When you prepare your annual budget for the next fiscal year, review your emergency checklist and make any necessary changes. Reviewing the checklist should be on your calendar each year.
How the Emergency Checklist Would Work in Action
Assume that Julie owns Marshall Sporting Goods, a business that sells sporting goods equipment through three retail locations and online. Half of Marshall’s staff works online, and half operate the retail locations. Julie and three other executives manage the business in an office attached to one of the retail shops.
The Marshall employees have access to a document with all of their needed user IDs and passwords, and the business operates on the cloud. Julie meets with her insurance agent each quarter to review her firm’s insurance coverage.
If a disaster impacts a retail location, the operations manager refers to the emergency checklist that instructs him to notify every worker by text and email. Each store location has an agreement with a nearby retailer where the staff can seek shelter in the event of a store fire. In the event of a tornado, the staff at each store location follow a procedure to move to a basement area with emergency suppliers. The supplies, including weather radios, batteries, and fresh water, are checked each month.
Julie’s staff works with the store manager to secure the building and assess any damage. Marshall notifies customers about the store closing by email, social media, and through a message on the company’s website.

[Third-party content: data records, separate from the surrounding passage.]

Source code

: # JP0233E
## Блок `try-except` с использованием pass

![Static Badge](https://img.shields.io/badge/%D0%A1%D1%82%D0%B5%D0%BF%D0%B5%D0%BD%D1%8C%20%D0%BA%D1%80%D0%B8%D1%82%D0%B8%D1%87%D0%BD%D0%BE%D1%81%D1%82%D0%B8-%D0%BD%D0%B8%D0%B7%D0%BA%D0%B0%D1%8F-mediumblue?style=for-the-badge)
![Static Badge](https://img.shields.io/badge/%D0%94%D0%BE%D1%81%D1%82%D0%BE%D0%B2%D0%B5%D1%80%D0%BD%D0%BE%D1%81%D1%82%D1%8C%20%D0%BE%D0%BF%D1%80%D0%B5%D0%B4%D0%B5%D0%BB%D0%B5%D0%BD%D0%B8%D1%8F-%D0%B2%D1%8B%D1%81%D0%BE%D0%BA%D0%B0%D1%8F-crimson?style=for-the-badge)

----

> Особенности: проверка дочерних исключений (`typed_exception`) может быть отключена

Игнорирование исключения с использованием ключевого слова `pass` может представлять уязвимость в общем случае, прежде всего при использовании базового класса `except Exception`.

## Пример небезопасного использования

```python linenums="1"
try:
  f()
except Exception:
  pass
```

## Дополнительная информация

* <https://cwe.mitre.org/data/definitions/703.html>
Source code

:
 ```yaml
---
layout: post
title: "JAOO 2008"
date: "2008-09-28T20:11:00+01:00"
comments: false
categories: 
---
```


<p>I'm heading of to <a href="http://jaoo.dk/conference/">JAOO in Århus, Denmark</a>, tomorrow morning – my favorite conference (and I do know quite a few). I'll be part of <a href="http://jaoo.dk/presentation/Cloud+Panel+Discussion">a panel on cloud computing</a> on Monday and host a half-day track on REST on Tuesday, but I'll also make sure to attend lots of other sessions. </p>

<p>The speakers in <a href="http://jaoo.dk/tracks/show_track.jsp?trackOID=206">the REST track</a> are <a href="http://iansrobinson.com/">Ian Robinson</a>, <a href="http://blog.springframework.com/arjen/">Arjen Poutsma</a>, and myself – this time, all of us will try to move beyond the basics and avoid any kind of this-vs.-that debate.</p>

Once Julie and her managers determine how long a store location will be closed, Marshall attempts to staff store workers at other retail locations. The marketing team reaches out to existing retail customers by email and offers to fill orders online. Julie also contacts her insurance agent to file any needed claims.
Prepare Your Business to Recover Quickly
Managing a business is challenging, and dealing with a disaster is stressful for everyone involved. If you invest the time to write and implement an emergency preparation checklist, you can start to recover after a disaster and prevent large company losses.